Жажда радостей и наслаждений вытеснила из сердца римлян важную строгость. Вновь появившиеся поэты в еще неумелых пламенных стихах стали славить любовь. Один пишет: «Когда я пытаюсь, Памфила, открыть тебе муку своего сердца, виной которой ты, слова замирают у меня на устах. Пот течет по моей несчастной груди, я пылаю желанием. Так я, пылая, молчу и погибаю вдвойне».
«Факел может затушить сила ветра и слепящий дождь, падающий с неба. Но мой огонь, разожженный Венерой, не может погубить ничто, кроме Венеры».[112]
В одной комедии Плавта старик замечает, что сейчас у молодых людей вошло в обычай влюбляться (Plaut. Pseud., 433–435). И действительно, трудно себе представить больших безумцев, больших рабов любви, как они сами себя называют, чем юноши Плавта. Они буквально погибают от страсти. Страдание злополучного Пенфея, разорванного вакханками, ничто по сравнению с муками такого влюбленного (Plaut. Mercat., 470). Он мечется, как в бреду, из дома на улицу и с улицы снова в дом. Он весь пылает. «Если бы не слезы у меня в глазах, — говорит он, — голова загорелась бы» (ibid., 588–590). «На меня обрушился пылающий вулкан бедствий», — восклицает этот несчастный (ibid., 618). Зато счастливцы воспевают свое счастье в самых восторженных и кощунственных, с точки зрения старой морали, выражениях. «Пусть цари владеют царством, богачи — богатством, пусть другие получают почести, пусть воюют, дайте мне владеть ей одной!» — говорит один (Plaut. Curcul., 178–180). «За целым царством я не стал бы гнаться так, как за ее поцелуем!» (ibid., 211). «Я живу только для любви», — говорит другой (Plaut. Mercat., 471–473). «Я бог!» — восклицает счастливый любовник (Plaut. Curcul., 165, ср. Mercat., 604). Недалеко то время, когда Теренций объявит любовь величайшей святыней и все извинит влюбленному.

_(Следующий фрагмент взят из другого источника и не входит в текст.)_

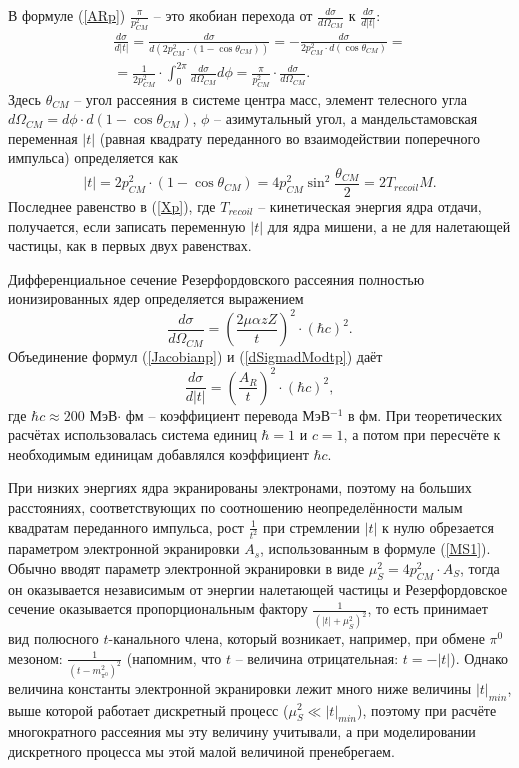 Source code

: \documentclass[a4paper,12pt]{article}
\begin{document}
\begin{large}
  В формуле (\ref{ARp}) $\frac{\pi}{p_{CM}^2}$ -- это якобиан перехода от $\frac{d\sigma}{d\Omega_{CM}}$ к $\frac{d\sigma}{d|t|}$:
\begin{multline}
  \label{Jacobianp}
\frac{d\sigma}{d|t|}=\frac{d\sigma}{d(2p_{CM}^2 \cdot (1-\cos{\theta_{CM}}))}=-\frac{d\sigma}{2p_{CM}^2 \cdot d(\cos{\theta_{CM}})}= \\ =\frac{1}{2p_{CM}^2} \cdot \int_0^{2\pi} \frac{d\sigma}{d\Omega_{CM}} d\phi=\frac{\pi}{p_{CM}^2} \cdot \frac{d\sigma}{d\Omega_{CM}}.
\end{multline}
Здесь $\theta_{CM}$ -- угол рассеяния в системе центра масс, элемент телесного угла $d\Omega_{CM}=d\phi \cdot d(1-\cos{\theta_{CM}})$, $\phi$ -- азимутальный угол, а мандельстамовская переменная $|t|$ (равная квадрату переданного во взаимодействии поперечного импульса) определяется как
\begin{equation}
 \label{Xp} 
|t|=2p_{CM}^2 \cdot (1-\cos\theta_{CM})=4p_{CM}^2 \sin^2\frac{\theta_{CM}}{2}=2T_{recoil}M.
\end{equation}
Последнее равенство в (\ref{Xp}), где $T_{recoil}$ -- кинетическая энергия ядра отдачи, получается, если записать переменную $|t|$ для ядра мишени, а не для налетающей частицы, как в первых двух равенствах.

Дифференциальное сечение Резерфордовского рассеяния полностью ионизированных ядер определяется выражением \cite{LandauLifshitzMechanics}
\begin{equation}
  \label{dSigmadModtp}
  \frac{d\sigma}{d\Omega_{CM}}=\left( \frac{2 \mu \alpha z Z}{t} \right)^2 \cdot \left( \hbar c \right)^2.
\end{equation}
Объединение формул (\ref{Jacobianp}) и (\ref{dSigmadModtp}) даёт
\begin{equation}
  \label{Dimension1p}
  \frac{d\sigma}{d|t|}=\left( \frac{A_R}{t} \right)^2 \cdot \left( \hbar c\right)^2,
\end{equation}
где $\hbar c\approx 200$ МэВ$\cdot$ фм -- коэффициент перевода МэВ$^{-1}$ в фм.
  При теоретических расчётах использовалась система единиц $\hbar=1$ и $c=1$, а потом при пересчёте к необходимым единицам добавлялся коэффициент $\hbar c$.

  При низких энергиях ядра экранированы электронами, поэтому на больших расстояниях, соответствующих по соотношению неопределённости малым квадратам переданного импульса, рост $\frac{1}{t^2}$ при стремлении $|t|$ к нулю обрезается параметром электронной экранировки $A_s$, использованным  в формуле (\ref{MS1}).
  Обычно вводят параметр электронной экранировки в виде $\mu^2_S=4p^2_{CM}\cdot A_S$, тогда он оказывается независимым от энергии налетающей частицы и Резерфордовское сечение оказывается пропорциональным фактору $\frac{1}{(|t|+\mu^2_S)^2}$, то есть принимает вид полюсного $t$-канального члена, который возникает, например, при обмене $\pi^0$ мезоном: $\frac{1}{(t-m_{\pi^0}^2)^2}$ (напомним, что $t$ -- величина отрицательная: $t=-|t|$).
 Однако величина константы электронной экранировки лежит много ниже величины $|t|_{min}$, выше которой работает дискретный процесс ($\mu^2_S \ll |t|_{min}$), поэтому при расчёте многократного рассеяния мы эту величину учитывали, а при моделировании дискретного процесса мы этой малой величиной пренебрегаем.


\end{large}
\end{document}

Веселый шум не утихал даже ночью, даже тьма не приносила спокойствия. По улицам ходили веселые и буйные компании молодежи (Plaut. Amph., 156). У окон красавиц стояли юноши с цветами, пели серенады, осыпали цветами порог,{49} писали на двери любовные стихи (Plaut. Pers., 569; Mercat., 408–410).

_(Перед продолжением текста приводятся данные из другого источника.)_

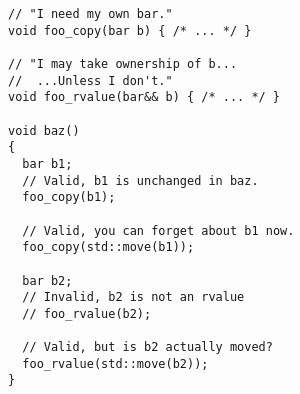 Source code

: \begin{lstlisting}
// "I need my own bar."
void foo_copy(bar b) { /* ... */ }

// "I may take ownership of b...
//  ...Unless I don't."
void foo_rvalue(bar&& b) { /* ... */ }

void baz()
{
  bar b1;
  // Valid, b1 is unchanged in baz.
  foo_copy(b1);

  // Valid, you can forget about b1 now.
  foo_copy(std::move(b1));
  
  bar b2;
  // Invalid, b2 is not an rvalue
  // foo_rvalue(b2);

  // Valid, but is b2 actually moved?
  foo_rvalue(std::move(b2));
}
\end{lstlisting}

Всех охватило страстное желание славы, каждый жаждал успеха, триумфов. Часто бывало теперь, что победитель, которому отказывали в триумфе, устраивал его на свой страх и риск. А так как римляне чуть ли не каждый год одерживали блестящие победы, то зрелище этих шествий начало вызывать у народа равнодушие. «Не дивитесь, зрители, что я не справляю триумфа, — говорит одно лицо у Плавта, — это стало теперь слишком избитой вещью» (Bacch., 1069). Чтобы поразить воображение капризных квиритов, победители старались придать своему въезду как можно больше блеска и необычайности.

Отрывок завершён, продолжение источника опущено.